> [MATERIAL PROVIDED]
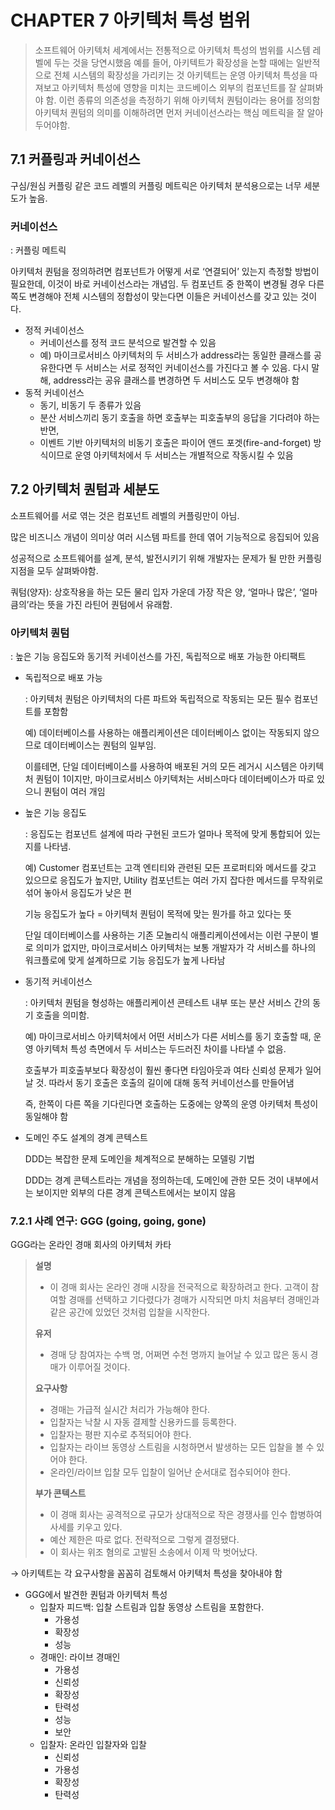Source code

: # CHAPTER 7 아키텍처 특성 범위
> 소프트웨어 아키텍처 세계에서는 전통적으로 아키텍처 특성의 범위를 시스템 레벨에 두는 것을 당연시했음
예를 들어, 아키텍트가 확장성을 논할 때에는 일반적으로 전체 시스템의 확장성을 가리키는 것
아키텍트는 운영 아키텍처 특성을 따져보고 아키텍처 특성에 영향을 미치는 코드베이스 외부의 컴포넌트를 잘 살펴봐야 함. 이런 종류의 의존성을 측정하기 위해 아키텍처 퀀텀이라는 용어를 정의함
아키텍처 퀀텀의 의미를 이해하려면 먼저 커네이선스라는 핵심 메트릭을 잘 알아두어야함.

## 7.1 커플링과 커네이선스
구심/원심 커플링 같은 코드 레벨의 커플링 메트릭은 아키텍처 분석용으로는 너무 세분도가 높음. 

### 커네이선스

: 커플링 메트릭

아키텍처 퀀텀을 정의하려면 컴포넌트가 어떻게 서로 ‘연결되어’ 있는지 측정할 방법이 필요한데, 이것이 바로 커네이선스라는 개념임. 
두 컴포넌트 중 한쪽이 변경될 경우 다른 쪽도 변경해야 전체 시스템의 정합성이 맞는다면 이들은 커네이선스를 갖고 있는 것이다. 

- 정적 커네이선스
    - 커네이선스를 정적 코드 분석으로 발견할 수 있음
    - 예) 마이크로서비스 아키텍처의 두 서비스가 address라는 동일한 클래스를 공유한다면 두 서비스는 서로 정적인 커네이선스를 가진다고 볼 수 있음. 다시 말해, address라는 공유 클래스를 변경하면 두 서비스도 모두 변경해야 함
- 동적 커네이선스
    - 동기, 비동기 두 종류가 있음
    - 분산 서비스끼리 동기 호출을 하면 호출부는 피호출부의 응답을 기다려야 하는 반면,
    - 이벤트 기반 아키텍처의 비동기 호출은 파이어 앤드 포겟(fire-and-forget) 방식이므로 운영 아키텍처에서 두 서비스는 개별적으로 작동시킬 수 있음

## 7.2 아키텍처 퀀텀과 세분도
소프트웨어를 서로 엮는 것은 컴포넌트 레벨의 커플링만이 아님. 

많은 비즈니스 개념이 의미상 여러 시스템 파트를 한데 엮어 기능적으로 응집되어 있음

성공적으로 소프트웨어를 설계, 분석, 발전시키기 위해 개발자는 문제가 될 만한 커플링 지점을 모두 살펴봐야함. 

쿼텀(양자): 상호작용을 하는 모든 물리 입자 가운데 가장 작은 양, ‘얼마나 많은’, ‘얼마큼의’라는 뜻을 가진 라틴어 퀀텀에서 유래함. 

### 아키텍처 퀀텀

: 높은 기능 응집도와 동기적 커네이선스를 가진, 독립적으로 배포 가능한 아티팩트

- 독립적으로 배포 가능
    
    : 아키텍처 퀀텀은 아키텍처의 다른 파트와 독립적으로 작동되는 모든 필수 컴포넌트를 포함함
    
    예) 데이터베이스를 사용하는 애플리케이션은 데이터베이스 없이는 작동되지 않으므로 데이터베이스는 퀀텀의 일부임. 
    
    이를테면, 단일 데이터베이스를 사용하여 배포된 거의 모든 레거시 시스템은 아키텍처 퀀텀이 1이지만, 마이크로서비스 아키텍처는 서비스마다 데이터베이스가 따로 있으니 퀀텀이 여러 개임
    
- 높은 기능 응집도
    
    : 응집도는 컴포넌트 설계에 따라 구현된 코드가 얼마나 목적에 맞게 통합되어 있는지를 나타냄. 
    
    예) Customer 컴포넌트는 고객 엔티티와 관련된 모든 프로퍼티와 메서드를 갖고 있으므로 응집도가 높지만, Utility 컴포넌트는 여러 가지 잡다한 메서드를 무작위로 섞어 놓아서 응집도가 낮은 편
    
    기능 응집도가 높다 = 아키텍처 퀀텀이 목적에 맞는 뭔가를 하고 있다는 뜻
    
    단일 데이터베이스를 사용하는 기존 모놀리식 애플리케이션에서는 이런 구분이 별로 의미가 없지만, 마이크로서비스 아키텍처는 보통 개발자가 각 서비스를 하나의 워크플로에 맞게 설계하므로 기능 응집도가 높게 나타남
    
- 동기적 커네이선스
    
    : 아키텍처 퀀텀을 형성하는 애플리케이션 콘테스트 내부 또는 분산 서비스 간의 동기 호출을 의미함. 
    
    예) 마이크로서비스 아키텍처에서 어떤 서비스가 다른 서비스를 동기 호출할 때, 운영 아키텍처 특성 측면에서 두 서비스는 두드러진 차이를 나타낼 수 없음. 
    
    호출부가 피호출부보다 확장성이 훨씬 좋다면 타임아웃과 여타 신뢰성 문제가 일어날 것. 따라서 동기 호출은 호출의 길이에 대해 동적 커네이선스를 만들어냄
    
    즉, 한쪽이 다른 쪽을 기다린다면 호출하는 도중에는 양쪽의 운영 아키텍처 특성이 동일해야 함
    
- 도메인 주도 설계의 경계 콘텍스트
    
    DDD는 복잡한 문제 도메인을 체계적으로 분해하는 모델링 기법
    
    DDD는 경계 콘텍스트라는 개념을 정의하는데, 도메인에 관한 모든 것이 내부에서는 보이지만 외부의 다른 경계 콘텍스트에서는 보이지 않음
    

### 7.2.1 사례 연구: GGG (going, going, gone)

GGG라는 온라인 경매 회사의 아키텍처 카타

> **설명**
> 
> - 이 경매 회사는 온라인 경매 시장을 전국적으로 확장하려고 한다. 고객이 참여할 경매를 선택하고 기다렸다가 경매가 시작되면 마치 처음부터 경매인과 같은 공간에 있었던 것처럼 입찰을 시작한다.
> 
> **유저**
> 
> - 경매 당 참여자는 수백 명, 어쩌면 수천 명까지 늘어날 수 있고 많은 동시 경매가 이루어질 것이다.
> 
> **요구사항**
> 
> - 경매는 가급적 실시간 처리가 가능해야 한다.
> - 입찰자는 낙찰 시 자동 결제할 신용카드를 등록한다.
> - 입찰자는 평판 지수로 추적되어야 한다.
> - 입찰자는 라이브 동영상 스트림을 시청하면서 발생하는 모든 입찰을 볼 수 있어야 한다.
> - 온라인/라이브 입찰 모두 입찰이 일어난 순서대로 접수되어야 한다.
> 
> **부가 콘텍스트**
> 
> - 이 경매 회사는 공격적으로 규모가 상대적으로 작은 경쟁사를 인수 합병하여 사세를 키우고 있다.
> - 예산 제한은 따로 없다. 전략적으로 그렇게 결정됐다.
> - 이 회사는 위조 혐의로 고발된 소송에서 이제 막 벗어났다.

→ 아키텍트는 각 요구사항을 꼼꼼히 검토해서 아키텍처 특성을 찾아내야 함

- GGG에서 발견한 퀀텀과 아키텍처 특성
    - 입찰자 피드백: 입찰 스트림과 입찰 동영상 스트림을 포함한다.
        - 가용성
        - 확장성
        - 성능
    - 경매인: 라이브 경매인
        - 가용성
        - 신뢰성
        - 확장성
        - 탄력성
        - 성능
        - 보안
    - 입찰자: 온라인 입찰자와 입찰
        - 신뢰성
        - 가용성
        - 확장성
        - 탄력성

> [ABOUT THIS EXERCISE]
The answer must repeat every record exactly, with all pictures left out.

> [SOLUTION FOR THIS PROBLEM]
Source code

: # CHAPTER 7 아키텍처 특성 범위
> 소프트웨어 아키텍처 세계에서는 전통적으로 아키텍처 특성의 범위를 시스템 레벨에 두는 것을 당연시했음
예를 들어, 아키텍트가 확장성을 논할 때에는 일반적으로 전체 시스템의 확장성을 가리키는 것
아키텍트는 운영 아키텍처 특성을 따져보고 아키텍처 특성에 영향을 미치는 코드베이스 외부의 컴포넌트를 잘 살펴봐야 함. 이런 종류의 의존성을 측정하기 위해 아키텍처 퀀텀이라는 용어를 정의함
아키텍처 퀀텀의 의미를 이해하려면 먼저 커네이선스라는 핵심 메트릭을 잘 알아두어야함.

## 7.1 커플링과 커네이선스
구심/원심 커플링 같은 코드 레벨의 커플링 메트릭은 아키텍처 분석용으로는 너무 세분도가 높음. 

### 커네이선스

: 커플링 메트릭

아키텍처 퀀텀을 정의하려면 컴포넌트가 어떻게 서로 ‘연결되어’ 있는지 측정할 방법이 필요한데, 이것이 바로 커네이선스라는 개념임. 
두 컴포넌트 중 한쪽이 변경될 경우 다른 쪽도 변경해야 전체 시스템의 정합성이 맞는다면 이들은 커네이선스를 갖고 있는 것이다. 

- 정적 커네이선스
    - 커네이선스를 정적 코드 분석으로 발견할 수 있음
    - 예) 마이크로서비스 아키텍처의 두 서비스가 address라는 동일한 클래스를 공유한다면 두 서비스는 서로 정적인 커네이선스를 가진다고 볼 수 있음. 다시 말해, address라는 공유 클래스를 변경하면 두 서비스도 모두 변경해야 함
- 동적 커네이선스
    - 동기, 비동기 두 종류가 있음
    - 분산 서비스끼리 동기 호출을 하면 호출부는 피호출부의 응답을 기다려야 하는 반면,
    - 이벤트 기반 아키텍처의 비동기 호출은 파이어 앤드 포겟(fire-and-forget) 방식이므로 운영 아키텍처에서 두 서비스는 개별적으로 작동시킬 수 있음

## 7.2 아키텍처 퀀텀과 세분도
소프트웨어를 서로 엮는 것은 컴포넌트 레벨의 커플링만이 아님. 

많은 비즈니스 개념이 의미상 여러 시스템 파트를 한데 엮어 기능적으로 응집되어 있음

성공적으로 소프트웨어를 설계, 분석, 발전시키기 위해 개발자는 문제가 될 만한 커플링 지점을 모두 살펴봐야함. 

쿼텀(양자): 상호작용을 하는 모든 물리 입자 가운데 가장 작은 양, ‘얼마나 많은’, ‘얼마큼의’라는 뜻을 가진 라틴어 퀀텀에서 유래함. 

### 아키텍처 퀀텀

: 높은 기능 응집도와 동기적 커네이선스를 가진, 독립적으로 배포 가능한 아티팩트

- 독립적으로 배포 가능
    
    : 아키텍처 퀀텀은 아키텍처의 다른 파트와 독립적으로 작동되는 모든 필수 컴포넌트를 포함함
    
    예) 데이터베이스를 사용하는 애플리케이션은 데이터베이스 없이는 작동되지 않으므로 데이터베이스는 퀀텀의 일부임. 
    
    이를테면, 단일 데이터베이스를 사용하여 배포된 거의 모든 레거시 시스템은 아키텍처 퀀텀이 1이지만, 마이크로서비스 아키텍처는 서비스마다 데이터베이스가 따로 있으니 퀀텀이 여러 개임
    
- 높은 기능 응집도
    
    : 응집도는 컴포넌트 설계에 따라 구현된 코드가 얼마나 목적에 맞게 통합되어 있는지를 나타냄. 
    
    예) Customer 컴포넌트는 고객 엔티티와 관련된 모든 프로퍼티와 메서드를 갖고 있으므로 응집도가 높지만, Utility 컴포넌트는 여러 가지 잡다한 메서드를 무작위로 섞어 놓아서 응집도가 낮은 편
    
    기능 응집도가 높다 = 아키텍처 퀀텀이 목적에 맞는 뭔가를 하고 있다는 뜻
    
    단일 데이터베이스를 사용하는 기존 모놀리식 애플리케이션에서는 이런 구분이 별로 의미가 없지만, 마이크로서비스 아키텍처는 보통 개발자가 각 서비스를 하나의 워크플로에 맞게 설계하므로 기능 응집도가 높게 나타남
    
- 동기적 커네이선스
    
    : 아키텍처 퀀텀을 형성하는 애플리케이션 콘테스트 내부 또는 분산 서비스 간의 동기 호출을 의미함. 
    
    예) 마이크로서비스 아키텍처에서 어떤 서비스가 다른 서비스를 동기 호출할 때, 운영 아키텍처 특성 측면에서 두 서비스는 두드러진 차이를 나타낼 수 없음. 
    
    호출부가 피호출부보다 확장성이 훨씬 좋다면 타임아웃과 여타 신뢰성 문제가 일어날 것. 따라서 동기 호출은 호출의 길이에 대해 동적 커네이선스를 만들어냄
    
    즉, 한쪽이 다른 쪽을 기다린다면 호출하는 도중에는 양쪽의 운영 아키텍처 특성이 동일해야 함
    
- 도메인 주도 설계의 경계 콘텍스트
    
    DDD는 복잡한 문제 도메인을 체계적으로 분해하는 모델링 기법
    
    DDD는 경계 콘텍스트라는 개념을 정의하는데, 도메인에 관한 모든 것이 내부에서는 보이지만 외부의 다른 경계 콘텍스트에서는 보이지 않음
    

### 7.2.1 사례 연구: GGG (going, going, gone)

GGG라는 온라인 경매 회사의 아키텍처 카타

> **설명**
> 
> - 이 경매 회사는 온라인 경매 시장을 전국적으로 확장하려고 한다. 고객이 참여할 경매를 선택하고 기다렸다가 경매가 시작되면 마치 처음부터 경매인과 같은 공간에 있었던 것처럼 입찰을 시작한다.
> 
> **유저**
> 
> - 경매 당 참여자는 수백 명, 어쩌면 수천 명까지 늘어날 수 있고 많은 동시 경매가 이루어질 것이다.
> 
> **요구사항**
> 
> - 경매는 가급적 실시간 처리가 가능해야 한다.
> - 입찰자는 낙찰 시 자동 결제할 신용카드를 등록한다.
> - 입찰자는 평판 지수로 추적되어야 한다.
> - 입찰자는 라이브 동영상 스트림을 시청하면서 발생하는 모든 입찰을 볼 수 있어야 한다.
> - 온라인/라이브 입찰 모두 입찰이 일어난 순서대로 접수되어야 한다.
> 
> **부가 콘텍스트**
> 
> - 이 경매 회사는 공격적으로 규모가 상대적으로 작은 경쟁사를 인수 합병하여 사세를 키우고 있다.
> - 예산 제한은 따로 없다. 전략적으로 그렇게 결정됐다.
> - 이 회사는 위조 혐의로 고발된 소송에서 이제 막 벗어났다.

→ 아키텍트는 각 요구사항을 꼼꼼히 검토해서 아키텍처 특성을 찾아내야 함

- GGG에서 발견한 퀀텀과 아키텍처 특성
    - 입찰자 피드백: 입찰 스트림과 입찰 동영상 스트림을 포함한다.
        - 가용성
        - 확장성
        - 성능
    - 경매인: 라이브 경매인
        - 가용성
        - 신뢰성
        - 확장성
        - 탄력성
        - 성능
        - 보안
    - 입찰자: 온라인 입찰자와 입찰
        - 신뢰성
        - 가용성
        - 확장성
        - 탄력성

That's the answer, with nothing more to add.